Medical facilities are good, but the cost of treatment is high. Hospitals and clinics are well equipped and staff highly trained. There are very few British doctors practising in Japan, but some Japanese doctors may speak English. You will be expected to pay the whole cost of any treatment you receive and there have been cases where treatment has been delayed whilst medical facilities check the legitimacy of the insurance. Make sure you have adequate travel health insurance that covers pre-existing conditions and accessible funds to cover the cost of any medical treatment abroad and repatriation.
Residents in Japan will be required to enrol in either Employee or National Health Insurance.
If you need emergency medical assistance during your trip, dial 119 and ask for an ambulance. You should contact your insurance/medical assistance company promptly if you are referred to a medical facility for treatment.
As Japan is in a major earthquake zone you should familiarise yourself with safety procedures in the event of an earthquake or tsunami, and take note of instructions in hotel rooms. Tsunami warnings are published by the Japan Meteorological Agency.
To learn more about what to do before, during and after an earthquake, see the website of the US Federal Emergency Management Agency.
There are several active volcanoes in Japan. You should monitor local media reports and follow the advice of local authorities. Check latest volcano warnings on the website of the Japanese Meteorological Agency.
The tropical cyclone (typhoon) season runs from June to December with most activity between July and September. Southern parts of the country are particularly at risk. You should monitor the progress of approaching storms on the website of the Japan Meteorological Agency.
Typhoons that hit Japan are often accompanied by damaging high tides. People living in coastal areas are particularly at risk. Landslides and flooding can occur anywhere.
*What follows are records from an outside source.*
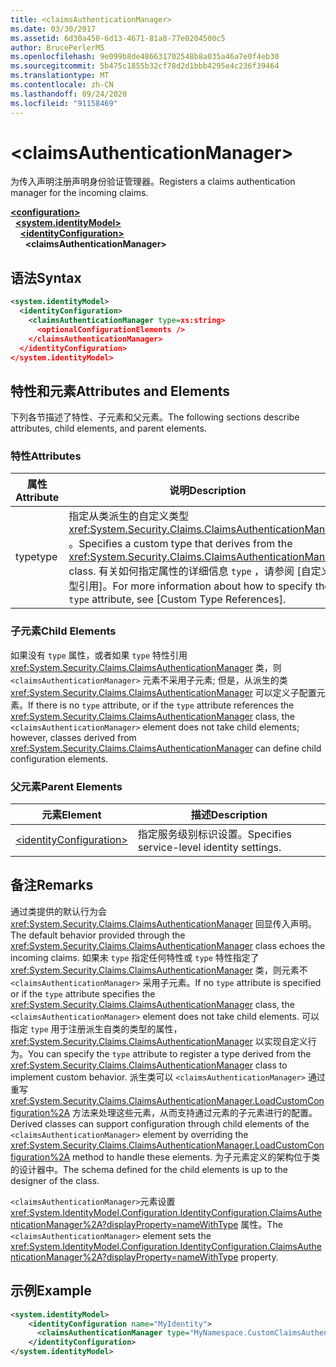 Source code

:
 ```yaml
---
title: <claimsAuthenticationManager>
ms.date: 03/30/2017
ms.assetid: 6d30a450-6d13-4671-81a8-77e0204500c5
author: BrucePerlerMS
ms.openlocfilehash: 9e099b8de486631702548b8a035a46a7e0f4eb30
ms.sourcegitcommit: 5b475c1855b32cf78d2d1bbb4295e4c236f39464
ms.translationtype: MT
ms.contentlocale: zh-CN
ms.lasthandoff: 09/24/2020
ms.locfileid: "91158469"
---
```

# \<claimsAuthenticationManager>

<span data-ttu-id="2b37c-101">为传入声明注册声明身份验证管理器。</span><span class="sxs-lookup"><span data-stu-id="2b37c-101">Registers a claims authentication manager for the incoming claims.</span></span>  
  
[**\<configuration>**](../configuration-element.md)\
&nbsp;&nbsp;[**\<system.identityModel>**](system-identitymodel.md)\
&nbsp;&nbsp;&nbsp;&nbsp;[**\<identityConfiguration>**](identityconfiguration.md)\
&nbsp;&nbsp;&nbsp;&nbsp;&nbsp;&nbsp;**\<claimsAuthenticationManager>**  
  
## <a name="syntax"></a><span data-ttu-id="2b37c-102">语法</span><span class="sxs-lookup"><span data-stu-id="2b37c-102">Syntax</span></span>  
  
```xml  
<system.identityModel>  
  <identityConfiguration>  
    <claimsAuthenticationManager type=xs:string>  
      <optionalConfigurationElements />  
    </claimsAuthenticationManager>  
  </identityConfiguration>  
</system.identityModel>  
```  
  
## <a name="attributes-and-elements"></a><span data-ttu-id="2b37c-103">特性和元素</span><span class="sxs-lookup"><span data-stu-id="2b37c-103">Attributes and Elements</span></span>  

 <span data-ttu-id="2b37c-104">下列各节描述了特性、子元素和父元素。</span><span class="sxs-lookup"><span data-stu-id="2b37c-104">The following sections describe attributes, child elements, and parent elements.</span></span>  
  
### <a name="attributes"></a><span data-ttu-id="2b37c-105">特性</span><span class="sxs-lookup"><span data-stu-id="2b37c-105">Attributes</span></span>  
  
|<span data-ttu-id="2b37c-106">属性</span><span class="sxs-lookup"><span data-stu-id="2b37c-106">Attribute</span></span>|<span data-ttu-id="2b37c-107">说明</span><span class="sxs-lookup"><span data-stu-id="2b37c-107">Description</span></span>|  
|---------------|-----------------|  
|<span data-ttu-id="2b37c-108">type</span><span class="sxs-lookup"><span data-stu-id="2b37c-108">type</span></span>|<span data-ttu-id="2b37c-109">指定从类派生的自定义类型 <xref:System.Security.Claims.ClaimsAuthenticationManager> 。</span><span class="sxs-lookup"><span data-stu-id="2b37c-109">Specifies a custom type that derives from the <xref:System.Security.Claims.ClaimsAuthenticationManager> class.</span></span> <span data-ttu-id="2b37c-110">有关如何指定属性的详细信息 `type` ，请参阅 [自定义类型引用]。</span><span class="sxs-lookup"><span data-stu-id="2b37c-110">For more information about how to specify the `type` attribute, see [Custom Type References].</span></span>|  
  
### <a name="child-elements"></a><span data-ttu-id="2b37c-111">子元素</span><span class="sxs-lookup"><span data-stu-id="2b37c-111">Child Elements</span></span>  

 <span data-ttu-id="2b37c-112">如果没有 `type` 属性，或者如果 `type` 特性引用 <xref:System.Security.Claims.ClaimsAuthenticationManager> 类，则 `<claimsAuthenticationManager>` 元素不采用子元素; 但是，从派生的类 <xref:System.Security.Claims.ClaimsAuthenticationManager> 可以定义子配置元素。</span><span class="sxs-lookup"><span data-stu-id="2b37c-112">If there is no `type` attribute, or if the `type` attribute references the <xref:System.Security.Claims.ClaimsAuthenticationManager> class, the `<claimsAuthenticationManager>` element does not take child elements; however, classes derived from <xref:System.Security.Claims.ClaimsAuthenticationManager> can define child configuration elements.</span></span>  
  
### <a name="parent-elements"></a><span data-ttu-id="2b37c-113">父元素</span><span class="sxs-lookup"><span data-stu-id="2b37c-113">Parent Elements</span></span>  
  
|<span data-ttu-id="2b37c-114">元素</span><span class="sxs-lookup"><span data-stu-id="2b37c-114">Element</span></span>|<span data-ttu-id="2b37c-115">描述</span><span class="sxs-lookup"><span data-stu-id="2b37c-115">Description</span></span>|  
|-------------|-----------------|  
|[\<identityConfiguration>](identityconfiguration.md)|<span data-ttu-id="2b37c-116">指定服务级别标识设置。</span><span class="sxs-lookup"><span data-stu-id="2b37c-116">Specifies service-level identity settings.</span></span>|  
  
## <a name="remarks"></a><span data-ttu-id="2b37c-117">备注</span><span class="sxs-lookup"><span data-stu-id="2b37c-117">Remarks</span></span>  

 <span data-ttu-id="2b37c-118">通过类提供的默认行为会 <xref:System.Security.Claims.ClaimsAuthenticationManager> 回显传入声明。</span><span class="sxs-lookup"><span data-stu-id="2b37c-118">The default behavior provided through the <xref:System.Security.Claims.ClaimsAuthenticationManager> class echoes the incoming claims.</span></span> <span data-ttu-id="2b37c-119">如果未 `type` 指定任何特性或 `type` 特性指定了 <xref:System.Security.Claims.ClaimsAuthenticationManager> 类，则元素不 `<claimsAuthenticationManager>` 采用子元素。</span><span class="sxs-lookup"><span data-stu-id="2b37c-119">If no `type` attribute is specified or if the `type` attribute specifies the <xref:System.Security.Claims.ClaimsAuthenticationManager> class, the `<claimsAuthenticationManager>` element does not take child elements.</span></span> <span data-ttu-id="2b37c-120">可以指定 `type` 用于注册派生自类的类型的属性， <xref:System.Security.Claims.ClaimsAuthenticationManager> 以实现自定义行为。</span><span class="sxs-lookup"><span data-stu-id="2b37c-120">You can specify the `type` attribute to register a type derived from the <xref:System.Security.Claims.ClaimsAuthenticationManager> class to implement custom behavior.</span></span> <span data-ttu-id="2b37c-121">派生类可以 `<claimsAuthenticationManager>` 通过重写 <xref:System.Security.Claims.ClaimsAuthenticationManager.LoadCustomConfiguration%2A> 方法来处理这些元素，从而支持通过元素的子元素进行的配置。</span><span class="sxs-lookup"><span data-stu-id="2b37c-121">Derived classes can support configuration through child elements of the `<claimsAuthenticationManager>` element by overriding the <xref:System.Security.Claims.ClaimsAuthenticationManager.LoadCustomConfiguration%2A> method to handle these elements.</span></span> <span data-ttu-id="2b37c-122">为子元素定义的架构位于类的设计器中。</span><span class="sxs-lookup"><span data-stu-id="2b37c-122">The schema defined for the child elements is up to the designer of the class.</span></span>  
  
 <span data-ttu-id="2b37c-123">`<claimsAuthenticationManager>`元素设置 <xref:System.IdentityModel.Configuration.IdentityConfiguration.ClaimsAuthenticationManager%2A?displayProperty=nameWithType> 属性。</span><span class="sxs-lookup"><span data-stu-id="2b37c-123">The `<claimsAuthenticationManager>` element sets the <xref:System.IdentityModel.Configuration.IdentityConfiguration.ClaimsAuthenticationManager%2A?displayProperty=nameWithType> property.</span></span>  
  
## <a name="example"></a><span data-ttu-id="2b37c-124">示例</span><span class="sxs-lookup"><span data-stu-id="2b37c-124">Example</span></span>  
  
```xml  
<system.identityModel>  
    <identityConfiguration name="MyIdentity">  
      <claimsAuthenticationManager type="MyNamespace.CustomClaimsAuthenticationManager, MyAssembly"/>
    </identityConfiguration>  
</system.identityModel>  
```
The dangers increase when an earthquake occurs shortly after a typhoon has saturated an area.
See our tropical cyclones page for information and advice about what to do if you’re caught up in a storm.
Japan is mainly a cash society. The Japanese currency is the Yen. You may have difficulty using credit and debit cards issued outside Japan. Cirrus, Maestro, Link and Delta cash cards are not widely accepted. Japanese post offices, 7-Eleven stores and JP Post Bank have cash machines, which will accept some foreign cards during business hours. Cash machines at banks and post offices generally close at 9pm or earlier and may not operate at the weekends or on national holidays, however, ATMs in convenience stores and some shopping centres are available 24 hours a day. Check with your bank before travelling and take sufficient alternative sources of money for the duration of your stay.